Rivalta non è un’isola

Giuseppina D’Amico Martinotti

Premessa

La tua storia non comincia con te e il tuo atto di nascita. Tu ci sei perché le storie personali di tuo padre e di tua madre un giorno si unirono per formare una storia unica, quella della tua famiglia nella quale sei nato, vivi, cresci. Se ci pensi bene tu sei il rametto in fiore di “un grande albero della vita” formato dai tuoi genitori, dai tuoi nonni, i tuoi bisnonni e così via tornando indietro nel tempo.
Tu sei il fiore vivo di tante, innumerevoli generazioni che non vivono più ma che hanno trasmesso la linfa della vita per secoli fino a te, continuando a vivere in te in qualche modo.
Anche tu quando sarai grande potrai continuare a trasmettere la vita per fare sopravvivere quell’antico albero della tua famiglia. Moltissimi “alberi della vita” di famiglie senza discendenti ormai non esistono più.
La Storia passata che hanno contribuito al loro tempo a creare, racconta un po’ anche di loro, dei loro amori e delle loro passioni; delle difficoltà e delle lotte per la sopravvivenza; delle loro scoperte e delle bellissime costruzioni che hanno innalzato e che ancora oggi ammiriamo. Di pochi sappiamo nomi e cognomi.
Li amiamo se hanno scoperto cure per debellare malattie, se hanno fatto progredire l’umanità con le loro scoperte, se hanno inventato strumenti per alleviare le fatiche, se hanno sorretto gli uomini del loro tempo in momenti disperati con grande coraggio ed altruismo.
Li ammiriamo se sono stati coraggiosi, avventurosi, leali, di grande intelligenza o di grande audacia.
Alcuni li disprezziamo perché hanno anteposto al bene degli altri il proprio tornaconto, la voglia di potere, l’odio per chi era diverso, oppure perché hanno trascinato il loro Paese in guerre spaventose, in lotte fraticide.

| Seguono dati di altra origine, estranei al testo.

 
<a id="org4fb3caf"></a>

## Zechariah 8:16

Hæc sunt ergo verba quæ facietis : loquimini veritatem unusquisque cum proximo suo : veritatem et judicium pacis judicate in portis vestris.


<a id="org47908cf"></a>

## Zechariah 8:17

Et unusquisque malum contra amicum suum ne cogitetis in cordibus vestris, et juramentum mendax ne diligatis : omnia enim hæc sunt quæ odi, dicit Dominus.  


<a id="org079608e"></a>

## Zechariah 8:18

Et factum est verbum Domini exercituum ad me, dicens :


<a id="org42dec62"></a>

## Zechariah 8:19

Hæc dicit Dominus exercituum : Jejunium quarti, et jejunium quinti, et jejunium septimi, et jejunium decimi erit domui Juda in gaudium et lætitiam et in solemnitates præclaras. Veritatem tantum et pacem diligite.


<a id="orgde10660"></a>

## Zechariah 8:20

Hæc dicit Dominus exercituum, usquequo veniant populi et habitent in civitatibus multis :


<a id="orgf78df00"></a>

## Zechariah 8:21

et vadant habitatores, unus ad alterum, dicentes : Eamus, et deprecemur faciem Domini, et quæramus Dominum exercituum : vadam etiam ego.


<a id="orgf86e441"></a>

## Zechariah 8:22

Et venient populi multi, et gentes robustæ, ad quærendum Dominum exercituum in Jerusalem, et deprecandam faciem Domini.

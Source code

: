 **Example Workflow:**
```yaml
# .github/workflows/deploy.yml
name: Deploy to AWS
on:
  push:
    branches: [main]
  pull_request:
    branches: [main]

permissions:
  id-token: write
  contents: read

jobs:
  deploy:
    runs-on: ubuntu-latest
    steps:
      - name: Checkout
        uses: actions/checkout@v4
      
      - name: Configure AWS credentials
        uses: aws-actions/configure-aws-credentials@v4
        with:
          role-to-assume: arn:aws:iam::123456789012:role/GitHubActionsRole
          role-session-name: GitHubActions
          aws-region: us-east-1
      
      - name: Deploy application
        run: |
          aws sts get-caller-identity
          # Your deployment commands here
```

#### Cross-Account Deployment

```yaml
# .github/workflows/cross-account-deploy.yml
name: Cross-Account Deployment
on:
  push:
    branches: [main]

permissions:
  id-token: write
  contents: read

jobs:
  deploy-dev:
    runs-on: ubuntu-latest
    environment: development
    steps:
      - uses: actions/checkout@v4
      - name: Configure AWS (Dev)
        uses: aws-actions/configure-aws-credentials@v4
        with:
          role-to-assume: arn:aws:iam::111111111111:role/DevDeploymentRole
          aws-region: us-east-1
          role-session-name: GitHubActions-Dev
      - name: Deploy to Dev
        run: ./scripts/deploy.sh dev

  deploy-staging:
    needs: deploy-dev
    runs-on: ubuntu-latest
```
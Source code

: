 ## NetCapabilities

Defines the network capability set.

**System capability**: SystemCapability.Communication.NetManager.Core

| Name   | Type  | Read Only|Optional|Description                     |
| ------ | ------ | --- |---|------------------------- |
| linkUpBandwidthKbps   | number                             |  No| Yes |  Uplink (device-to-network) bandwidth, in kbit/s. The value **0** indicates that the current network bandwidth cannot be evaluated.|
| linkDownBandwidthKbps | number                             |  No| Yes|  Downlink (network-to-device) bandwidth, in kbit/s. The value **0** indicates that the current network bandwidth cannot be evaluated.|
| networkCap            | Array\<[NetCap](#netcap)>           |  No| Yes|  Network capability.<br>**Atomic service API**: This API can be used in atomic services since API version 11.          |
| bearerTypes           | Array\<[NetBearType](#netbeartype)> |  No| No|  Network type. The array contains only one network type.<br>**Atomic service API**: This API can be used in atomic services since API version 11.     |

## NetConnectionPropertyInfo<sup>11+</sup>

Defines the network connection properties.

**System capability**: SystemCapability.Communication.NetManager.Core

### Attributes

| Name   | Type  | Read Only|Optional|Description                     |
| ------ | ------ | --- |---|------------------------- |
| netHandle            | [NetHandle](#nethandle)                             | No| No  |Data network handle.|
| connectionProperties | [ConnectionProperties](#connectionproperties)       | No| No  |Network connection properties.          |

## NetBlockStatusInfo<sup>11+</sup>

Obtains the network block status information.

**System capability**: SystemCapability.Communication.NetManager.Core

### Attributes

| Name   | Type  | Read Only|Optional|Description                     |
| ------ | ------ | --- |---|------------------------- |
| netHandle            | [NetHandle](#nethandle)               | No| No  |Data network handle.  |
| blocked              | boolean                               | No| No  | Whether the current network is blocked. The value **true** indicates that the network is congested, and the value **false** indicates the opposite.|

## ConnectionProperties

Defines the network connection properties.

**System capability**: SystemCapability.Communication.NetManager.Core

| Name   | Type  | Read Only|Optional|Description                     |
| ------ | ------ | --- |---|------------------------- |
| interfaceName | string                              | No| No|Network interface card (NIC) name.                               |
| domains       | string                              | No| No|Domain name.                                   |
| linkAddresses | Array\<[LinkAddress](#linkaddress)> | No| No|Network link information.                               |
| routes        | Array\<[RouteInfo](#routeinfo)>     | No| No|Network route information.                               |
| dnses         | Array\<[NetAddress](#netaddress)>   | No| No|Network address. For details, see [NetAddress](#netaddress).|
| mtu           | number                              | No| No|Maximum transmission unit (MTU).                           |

Anche un paese può in qualche modo farti pensare ad un “organismo sociale vivente”: è fatto di case, strade, botteghe ma soprattutto è composto da persone che ci vivono, ci lottano, si innamorano, si sposano, si aiutano… oppure si odiano, non sono mai contente di quello che hanno e creano problemi a tutti.
La storia di questo nostro “organismo sociale” che chiamiamo Rivalta è cominciata tanti secoli fa, verso l’anno mille, ma come ho cercato di farti capire, la sua storia non comincia solo con l’atto di nascita o col primo documento in cui viene nominato per la prima volta (1016).
Intorno a questi luoghi che chiamiamo Rivalta avvennero vicende molto importanti che nel tempo hanno portato alla nascita di tanti altri piccoli villaggi come il nostro. Alcuni sono scomparsi per sempre, altri sono cresciuti e si sono trasformati in grandi città, come la nostra Torino.
Abbiamo paragonato la storia della tua famiglia ad un grande albero; puoi pensare la stessa cosa per le storie dei tuoi conoscenti; così possiamo immaginare il nostro paese come un grande bosco dove convivono tanti “alberi-famiglie” più o meno alti, più o meno pregiati ma tutti ugualmente indispensabili perché il bosco-paese viva sano ed equilibrato.
Ora prova a pensare: che cosa succede se, all’improvviso, in un paese molto distante da qui si sviluppa un incendio che nessuno riesce a domare? Se, a centinaia di chilometri da noi si scatena un violento uragano con venti tempestosi? Se la furia del fuoco o della tempesta non si placa, arriveranno anche nel nostro piccolo e tranquillo bosco-paese, sradicando alberi-famiglie e portando desolazione ovunque!
Rivalta non è un’isola fuori dal mondo!
Tutto ciò che sconvolge l’esistenza di persone anche lontane da noi (guerre, epidemie…) ci interessa, ci coinvolge, è cosa di noi tutti: prima o poi, come un incendio o un uragano, può arrivare fino a noi.

Raccontarti la storia di Rivalta senza dirti quello che succedeva a Torino e in Piemonte, non ha senso: quello che è successo qui è sempre stato la conseguenza di ciò che accadeva nella nostra Regione. Allo stesso modo, ciò che accadeva in Piemonte era spesso la conseguenza di fatti importanti che stavano scrivendo la Grande Storia dell’Europa.